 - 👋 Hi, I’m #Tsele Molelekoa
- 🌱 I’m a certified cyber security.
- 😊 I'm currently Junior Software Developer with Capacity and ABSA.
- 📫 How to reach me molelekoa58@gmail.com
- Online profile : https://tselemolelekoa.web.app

#####

All of the data above needs to be written out exactly.

• _Result for this exercise_:
 - 👋 Hi, I’m #Tsele Molelekoa
- 🌱 I’m a certified cyber security.
- 😊 I'm currently Junior Software Developer with Capacity and ABSA.
- 📫 How to reach me molelekoa58@gmail.com
- Online profile : https://tselemolelekoa.web.app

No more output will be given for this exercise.